> Task to carry out
From the data, copy out every line in which the word "json" appears.

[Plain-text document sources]
━━━━━━━━━━━━━━━━━━━━
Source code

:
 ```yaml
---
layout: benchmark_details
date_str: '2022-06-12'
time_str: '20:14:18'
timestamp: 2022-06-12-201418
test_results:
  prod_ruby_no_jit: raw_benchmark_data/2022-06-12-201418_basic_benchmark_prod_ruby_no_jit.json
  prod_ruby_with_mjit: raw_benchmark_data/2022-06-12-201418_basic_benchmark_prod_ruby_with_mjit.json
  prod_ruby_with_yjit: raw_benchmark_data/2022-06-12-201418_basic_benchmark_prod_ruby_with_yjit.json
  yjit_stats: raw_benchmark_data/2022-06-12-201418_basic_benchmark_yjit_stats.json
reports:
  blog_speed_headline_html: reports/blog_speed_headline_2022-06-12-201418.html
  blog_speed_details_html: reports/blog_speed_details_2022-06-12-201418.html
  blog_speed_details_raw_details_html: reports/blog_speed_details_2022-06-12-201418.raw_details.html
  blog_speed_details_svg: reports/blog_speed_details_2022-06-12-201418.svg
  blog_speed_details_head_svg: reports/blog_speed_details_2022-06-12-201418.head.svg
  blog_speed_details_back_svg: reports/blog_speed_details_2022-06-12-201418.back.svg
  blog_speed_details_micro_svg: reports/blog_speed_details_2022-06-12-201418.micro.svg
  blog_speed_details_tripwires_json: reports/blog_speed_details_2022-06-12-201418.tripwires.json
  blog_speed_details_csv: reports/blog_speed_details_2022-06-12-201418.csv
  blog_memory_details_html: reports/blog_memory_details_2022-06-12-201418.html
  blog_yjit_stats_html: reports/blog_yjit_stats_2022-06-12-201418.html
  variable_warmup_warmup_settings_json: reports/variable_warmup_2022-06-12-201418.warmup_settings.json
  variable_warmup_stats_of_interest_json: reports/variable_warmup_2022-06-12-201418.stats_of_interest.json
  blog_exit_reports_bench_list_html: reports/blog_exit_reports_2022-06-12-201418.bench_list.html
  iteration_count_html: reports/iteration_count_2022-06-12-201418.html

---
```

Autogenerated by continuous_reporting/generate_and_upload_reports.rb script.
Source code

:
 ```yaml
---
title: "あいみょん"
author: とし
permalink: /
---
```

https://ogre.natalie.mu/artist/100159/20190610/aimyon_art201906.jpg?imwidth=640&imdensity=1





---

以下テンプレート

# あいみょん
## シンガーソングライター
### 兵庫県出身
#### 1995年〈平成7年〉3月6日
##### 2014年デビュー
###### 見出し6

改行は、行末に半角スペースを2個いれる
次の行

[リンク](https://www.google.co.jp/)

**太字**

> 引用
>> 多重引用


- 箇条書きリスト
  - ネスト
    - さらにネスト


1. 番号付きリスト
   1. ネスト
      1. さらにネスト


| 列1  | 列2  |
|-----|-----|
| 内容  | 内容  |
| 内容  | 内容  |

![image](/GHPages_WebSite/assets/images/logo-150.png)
━━━━━━━━━━━━━━━━━━━━
> Written response
  prod_ruby_no_jit: raw_benchmark_data/2022-06-12-201418_basic_benchmark_prod_ruby_no_jit.json
  prod_ruby_with_mjit: raw_benchmark_data/2022-06-12-201418_basic_benchmark_prod_ruby_with_mjit.json
  prod_ruby_with_yjit: raw_benchmark_data/2022-06-12-201418_basic_benchmark_prod_ruby_with_yjit.json
  yjit_stats: raw_benchmark_data/2022-06-12-201418_basic_benchmark_yjit_stats.json
  blog_speed_details_tripwires_json: reports/blog_speed_details_2022-06-12-201418.tripwires.json
  variable_warmup_warmup_settings_json: reports/variable_warmup_2022-06-12-201418.warmup_settings.json
  variable_warmup_stats_of_interest_json: reports/variable_warmup_2022-06-12-201418.stats_of_interest.json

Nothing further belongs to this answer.